DATA SHOWN:

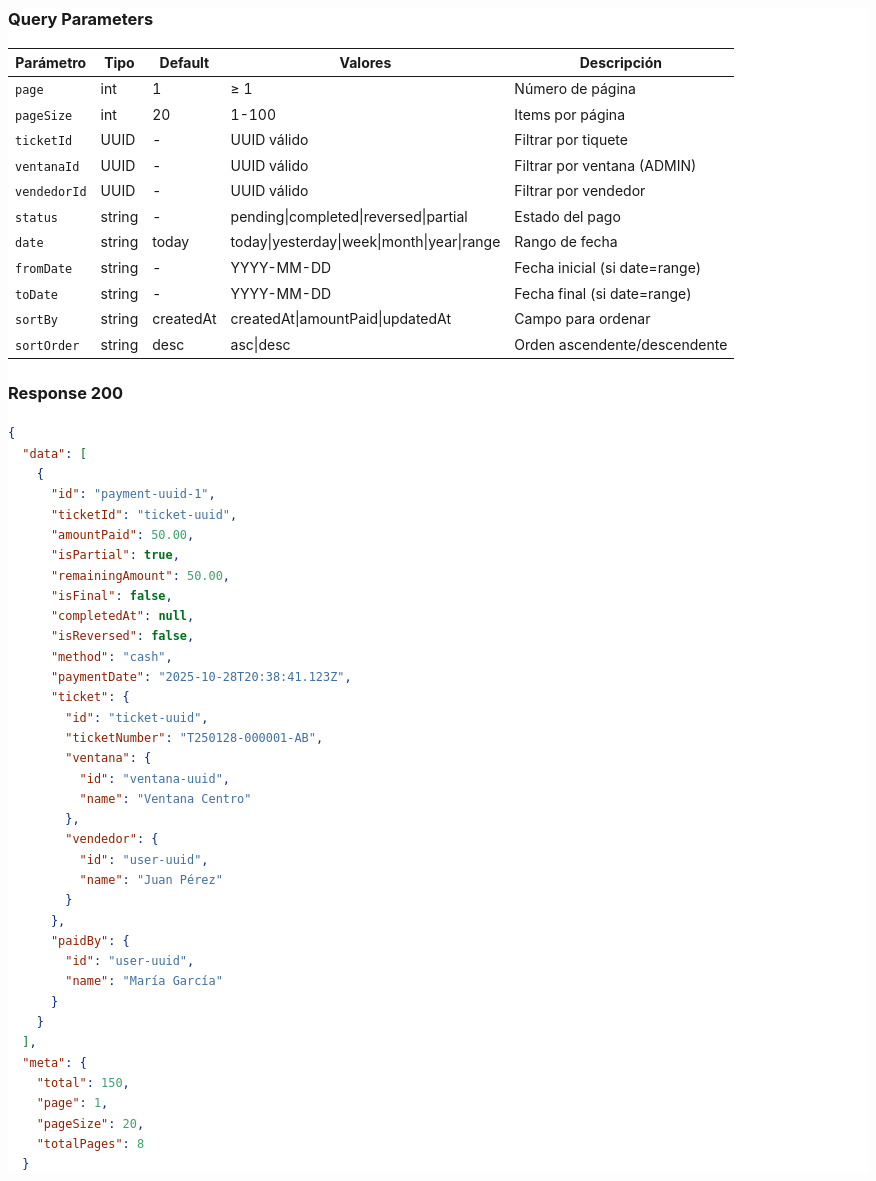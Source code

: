### Query Parameters

| Parámetro | Tipo | Default | Valores | Descripción |
|-----------|------|---------|--------|-------------|
| `page` | int | 1 | ≥ 1 | Número de página |
| `pageSize` | int | 20 | 1-100 | Items por página |
| `ticketId` | UUID | - | UUID válido | Filtrar por tiquete |
| `ventanaId` | UUID | - | UUID válido | Filtrar por ventana (ADMIN) |
| `vendedorId` | UUID | - | UUID válido | Filtrar por vendedor |
| `status` | string | - | pending\|completed\|reversed\|partial | Estado del pago |
| `date` | string | today | today\|yesterday\|week\|month\|year\|range | Rango de fecha |
| `fromDate` | string | - | YYYY-MM-DD | Fecha inicial (si date=range) |
| `toDate` | string | - | YYYY-MM-DD | Fecha final (si date=range) |
| `sortBy` | string | createdAt | createdAt\|amountPaid\|updatedAt | Campo para ordenar |
| `sortOrder` | string | desc | asc\|desc | Orden ascendente/descendente |

### Response 200

```json
{
  "data": [
    {
      "id": "payment-uuid-1",
      "ticketId": "ticket-uuid",
      "amountPaid": 50.00,
      "isPartial": true,
      "remainingAmount": 50.00,
      "isFinal": false,
      "completedAt": null,
      "isReversed": false,
      "method": "cash",
      "paymentDate": "2025-10-28T20:38:41.123Z",
      "ticket": {
        "id": "ticket-uuid",
        "ticketNumber": "T250128-000001-AB",
        "ventana": {
          "id": "ventana-uuid",
          "name": "Ventana Centro"
        },
        "vendedor": {
          "id": "user-uuid",
          "name": "Juan Pérez"
        }
      },
      "paidBy": {
        "id": "user-uuid",
        "name": "María García"
      }
    }
  ],
  "meta": {
    "total": 150,
    "page": 1,
    "pageSize": 20,
    "totalPages": 8
  }
```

TO DO: All lines in the data above from the one with "final (si date=range) |" through the one with "### Response 200" must be repeated exactly, and no others.

THE ANSWER:
| `toDate` | string | - | YYYY-MM-DD | Fecha final (si date=range) |
| `sortBy` | string | createdAt | createdAt\|amountPaid\|updatedAt | Campo para ordenar |
| `sortOrder` | string | desc | asc\|desc | Orden ascendente/descendente |

### Response 200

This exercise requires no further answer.